Could you please output all of the data exactly, without the images?

Data for review:
====================

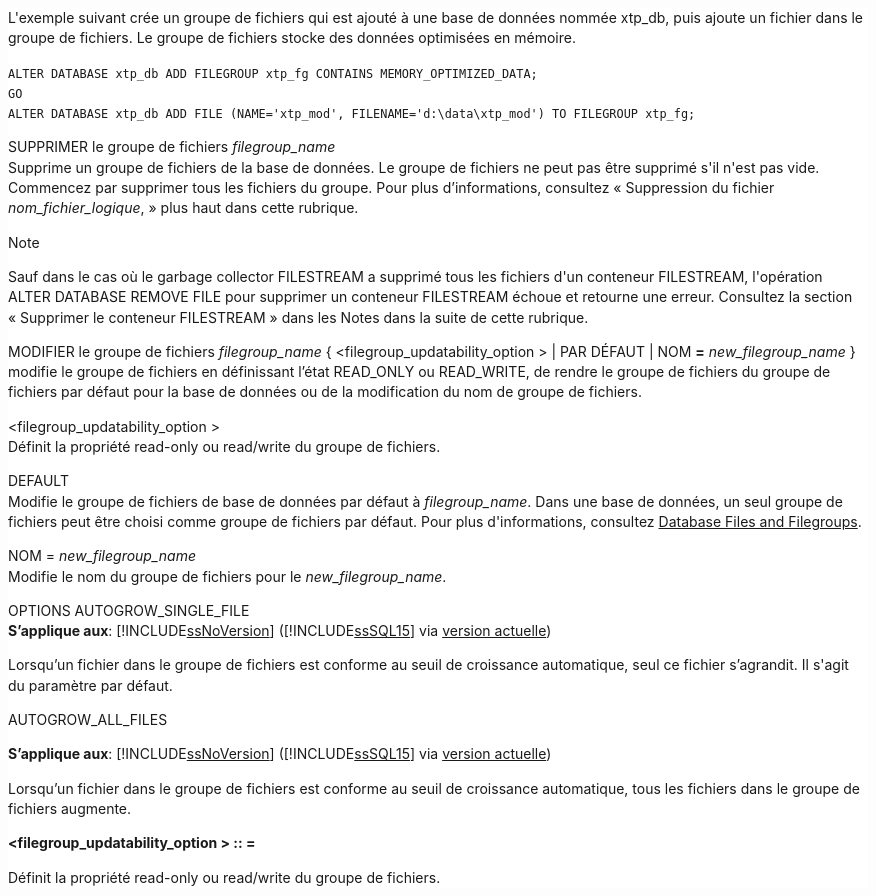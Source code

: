  L'exemple suivant crée un groupe de fichiers qui est ajouté à une base de données nommée xtp_db, puis ajoute un fichier dans le groupe de fichiers. Le groupe de fichiers stocke des données optimisées en mémoire.  
  
```  
ALTER DATABASE xtp_db ADD FILEGROUP xtp_fg CONTAINS MEMORY_OPTIMIZED_DATA;  
GO  
ALTER DATABASE xtp_db ADD FILE (NAME='xtp_mod', FILENAME='d:\data\xtp_mod') TO FILEGROUP xtp_fg;  
```  
  
 SUPPRIMER le groupe de fichiers *filegroup_name*  
 Supprime un groupe de fichiers de la base de données. Le groupe de fichiers ne peut pas être supprimé s'il n'est pas vide. Commencez par supprimer tous les fichiers du groupe. Pour plus d’informations, consultez « Suppression du fichier *nom_fichier_logique*, » plus haut dans cette rubrique.  
  
> [!NOTE]  
>  Sauf dans le cas où le garbage collector FILESTREAM a supprimé tous les fichiers d'un conteneur FILESTREAM, l'opération ALTER DATABASE REMOVE FILE pour supprimer un conteneur FILESTREAM échoue et retourne une erreur. Consultez la section « Supprimer le conteneur FILESTREAM » dans les Notes dans la suite de cette rubrique.  
  
MODIFIER le groupe de fichiers *filegroup_name* { \<filegroup_updatability_option > | PAR DÉFAUT | NOM  **=**  *new_filegroup_name* } modifie le groupe de fichiers en définissant l’état READ_ONLY ou READ_WRITE, de rendre le groupe de fichiers du groupe de fichiers par défaut pour la base de données ou de la modification du nom de groupe de fichiers.  
  
 \<filegroup_updatability_option >  
 Définit la propriété read-only ou read/write du groupe de fichiers.  
  
 DEFAULT  
 Modifie le groupe de fichiers de base de données par défaut à *filegroup_name*. Dans une base de données, un seul groupe de fichiers peut être choisi comme groupe de fichiers par défaut. Pour plus d'informations, consultez [Database Files and Filegroups](../../relational-databases/databases/database-files-and-filegroups.md).  
  
 NOM = *new_filegroup_name*  
 Modifie le nom du groupe de fichiers pour le *new_filegroup_name*.  
  
 OPTIONS AUTOGROW_SINGLE_FILE  
**S’applique aux**: [!INCLUDE[ssNoVersion](../../includes/ssnoversion-md.md)] ([!INCLUDE[ssSQL15](../../includes/sssql15-md.md)] via [version actuelle](http://go.microsoft.com/fwlink/p/?LinkId=299658))
  
 Lorsqu’un fichier dans le groupe de fichiers est conforme au seuil de croissance automatique, seul ce fichier s’agrandit. Il s'agit du paramètre par défaut.  
  
 AUTOGROW_ALL_FILES  

**S’applique aux**: [!INCLUDE[ssNoVersion](../../includes/ssnoversion-md.md)] ([!INCLUDE[ssSQL15](../../includes/sssql15-md.md)] via [version actuelle](http://go.microsoft.com/fwlink/p/?LinkId=299658))
  
 Lorsqu’un fichier dans le groupe de fichiers est conforme au seuil de croissance automatique, tous les fichiers dans le groupe de fichiers augmente.  
  
 **\<filegroup_updatability_option > :: =**  
  
 Définit la propriété read-only ou read/write du groupe de fichiers.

====================

Response box:
Source code

:  L'exemple suivant crée un groupe de fichiers qui est ajouté à une base de données nommée xtp_db, puis ajoute un fichier dans le groupe de fichiers. Le groupe de fichiers stocke des données optimisées en mémoire.  
  
```  
ALTER DATABASE xtp_db ADD FILEGROUP xtp_fg CONTAINS MEMORY_OPTIMIZED_DATA;  
GO  
ALTER DATABASE xtp_db ADD FILE (NAME='xtp_mod', FILENAME='d:\data\xtp_mod') TO FILEGROUP xtp_fg;  
```  
  
 SUPPRIMER le groupe de fichiers *filegroup_name*  
 Supprime un groupe de fichiers de la base de données. Le groupe de fichiers ne peut pas être supprimé s'il n'est pas vide. Commencez par supprimer tous les fichiers du groupe. Pour plus d’informations, consultez « Suppression du fichier *nom_fichier_logique*, » plus haut dans cette rubrique.  
  
> [!NOTE]  
>  Sauf dans le cas où le garbage collector FILESTREAM a supprimé tous les fichiers d'un conteneur FILESTREAM, l'opération ALTER DATABASE REMOVE FILE pour supprimer un conteneur FILESTREAM échoue et retourne une erreur. Consultez la section « Supprimer le conteneur FILESTREAM » dans les Notes dans la suite de cette rubrique.  
  
MODIFIER le groupe de fichiers *filegroup_name* { \<filegroup_updatability_option > | PAR DÉFAUT | NOM  **=**  *new_filegroup_name* } modifie le groupe de fichiers en définissant l’état READ_ONLY ou READ_WRITE, de rendre le groupe de fichiers du groupe de fichiers par défaut pour la base de données ou de la modification du nom de groupe de fichiers.  
  
 \<filegroup_updatability_option >  
 Définit la propriété read-only ou read/write du groupe de fichiers.  
  
 DEFAULT  
 Modifie le groupe de fichiers de base de données par défaut à *filegroup_name*. Dans une base de données, un seul groupe de fichiers peut être choisi comme groupe de fichiers par défaut. Pour plus d'informations, consultez [Database Files and Filegroups](../../relational-databases/databases/database-files-and-filegroups.md).  
  
 NOM = *new_filegroup_name*  
 Modifie le nom du groupe de fichiers pour le *new_filegroup_name*.  
  
 OPTIONS AUTOGROW_SINGLE_FILE  
**S’applique aux**: [!INCLUDE[ssNoVersion](../../includes/ssnoversion-md.md)] ([!INCLUDE[ssSQL15](../../includes/sssql15-md.md)] via [version actuelle](http://go.microsoft.com/fwlink/p/?LinkId=299658))
  
 Lorsqu’un fichier dans le groupe de fichiers est conforme au seuil de croissance automatique, seul ce fichier s’agrandit. Il s'agit du paramètre par défaut.  
  
 AUTOGROW_ALL_FILES  

**S’applique aux**: [!INCLUDE[ssNoVersion](../../includes/ssnoversion-md.md)] ([!INCLUDE[ssSQL15](../../includes/sssql15-md.md)] via [version actuelle](http://go.microsoft.com/fwlink/p/?LinkId=299658))
  
 Lorsqu’un fichier dans le groupe de fichiers est conforme au seuil de croissance automatique, tous les fichiers dans le groupe de fichiers augmente.  
  
 **\<filegroup_updatability_option > :: =**  
  
 Définit la propriété read-only ou read/write du groupe de fichiers.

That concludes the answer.